Chairman of the Afrikaner Broederbond
- In office 1993–1994
- Preceded by: de Lange, J.P.
- Succeeded by: Organization changed

Chairman of the Afrikanerbond
- In office 1994–2000
- Preceded by: Organization started
- Succeeded by: Venter, F.

Personal details
- Born: Thomas Louw de Beer 18 May 1935 South Africa
- Died: 9 October 2022 (aged 87) South Africa
- Spouse: Emmerentia Aletta Lombard
- Known for: Director of companies, Afrikaner Broederbond and the Afrikanerbond

= Tom de Beer =

South African company director and chairman

Thomas Louw de Beer (18 May 1935 - 9 October 2022) was a company director in South Africa and the last chairman of the South African secret organization called the Afrikaner Broederbond. After the secrecy was dropped a new organization were founded called the Afrikanerbond. He was the first chairman of the new organization. The Afrikanerbond is today open for any gender and race.

==Roots==
De Beer was born on 18 May 1935, to Roelof Adriaan de Beer and Wilhelmina Hendrika Burger. In 1966 he married Emmerentia Aletta Lombard. He obtained a Bcomm degree. He further is a qualified Chartered Accountant, CA (SA), registered at the South African Institute of Chartered Accountants.

==Work life==
He started to work in 1954 as an accountant in Boshof, Orange Free State before he joined Federale Mynbou in 1965. In 1978, he was awarded the position of Chief Financial officer at Gencor Limited. In 1986 he became chairman of Genbel South Africa Limited, an investment company.
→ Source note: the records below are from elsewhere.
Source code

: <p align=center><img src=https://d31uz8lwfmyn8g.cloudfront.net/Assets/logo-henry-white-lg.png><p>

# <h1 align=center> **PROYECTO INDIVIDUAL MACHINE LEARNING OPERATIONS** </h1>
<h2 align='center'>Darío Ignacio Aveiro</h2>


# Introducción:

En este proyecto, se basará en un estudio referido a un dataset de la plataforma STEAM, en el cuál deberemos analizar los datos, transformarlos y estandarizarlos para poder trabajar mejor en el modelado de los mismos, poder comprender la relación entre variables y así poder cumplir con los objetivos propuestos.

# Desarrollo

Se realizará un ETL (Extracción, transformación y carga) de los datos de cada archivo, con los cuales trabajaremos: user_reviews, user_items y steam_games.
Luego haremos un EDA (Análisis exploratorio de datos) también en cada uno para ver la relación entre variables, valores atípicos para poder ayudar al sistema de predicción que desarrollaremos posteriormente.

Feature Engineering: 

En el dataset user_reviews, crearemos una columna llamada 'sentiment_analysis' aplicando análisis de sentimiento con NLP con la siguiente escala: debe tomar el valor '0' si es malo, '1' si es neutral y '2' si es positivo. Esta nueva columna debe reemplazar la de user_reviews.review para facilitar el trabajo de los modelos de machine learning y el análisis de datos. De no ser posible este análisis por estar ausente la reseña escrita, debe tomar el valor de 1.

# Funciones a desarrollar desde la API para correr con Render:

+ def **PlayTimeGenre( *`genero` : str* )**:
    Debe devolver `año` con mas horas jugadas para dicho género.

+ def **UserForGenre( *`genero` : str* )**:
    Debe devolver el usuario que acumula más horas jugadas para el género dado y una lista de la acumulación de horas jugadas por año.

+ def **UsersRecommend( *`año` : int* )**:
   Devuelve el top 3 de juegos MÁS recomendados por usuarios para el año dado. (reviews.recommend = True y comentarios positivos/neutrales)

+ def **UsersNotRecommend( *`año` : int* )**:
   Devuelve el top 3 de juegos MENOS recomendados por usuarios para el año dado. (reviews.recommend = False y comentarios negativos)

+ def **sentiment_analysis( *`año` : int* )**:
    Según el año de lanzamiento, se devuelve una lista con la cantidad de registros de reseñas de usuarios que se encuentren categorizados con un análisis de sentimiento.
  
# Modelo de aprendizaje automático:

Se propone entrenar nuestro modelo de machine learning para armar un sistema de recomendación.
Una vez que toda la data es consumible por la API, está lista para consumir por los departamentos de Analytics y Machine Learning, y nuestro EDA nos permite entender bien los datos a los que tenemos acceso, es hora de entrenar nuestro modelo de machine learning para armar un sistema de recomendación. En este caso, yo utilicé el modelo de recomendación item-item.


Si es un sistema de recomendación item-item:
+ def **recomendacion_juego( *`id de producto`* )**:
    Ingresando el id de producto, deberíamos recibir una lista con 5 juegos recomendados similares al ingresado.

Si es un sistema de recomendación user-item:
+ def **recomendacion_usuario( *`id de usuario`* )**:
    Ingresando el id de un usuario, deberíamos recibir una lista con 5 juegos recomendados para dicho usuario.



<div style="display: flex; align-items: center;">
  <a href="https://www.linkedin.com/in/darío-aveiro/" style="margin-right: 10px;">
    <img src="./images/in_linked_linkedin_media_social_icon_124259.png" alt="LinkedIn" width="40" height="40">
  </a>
During his career he was directors of:
- Kumba Resources Limited – listed on the JSE in 2001
- Iscor Limited – which was subsequently taken over by ArcelorMittal Ltd.
- Trans Natal Coal Corporation – an investment company in the Coal Operations category
- Sappi – South African listed company in the wood and paper industry
- MES – de Beer was chairman of this non-profit company which aimed to better the prospects of homeless people in urban areas.

==Afrikaner Broederbond==
He became a member in 1963, and was chairman from 1993 to 1994.

==Afrikanerbond==
He was chairman from 1994–2000.
De Beer was responsible for changing the organization to a non-secret, non-sexist and non-racial organization. He believes that the new organization can play a facilitation role. He felt that Apartheid right wing political parties members (which were not welcome in the old Afrikaner Broederbond) needed to come to terms with reality. De Beer however felt that the Afrikaans language and Christianity, together with cultural norms would remain part of the new organization.

==Recognition==
He received the Ellen Kuzwayo Council Award from the University of Johannesburg.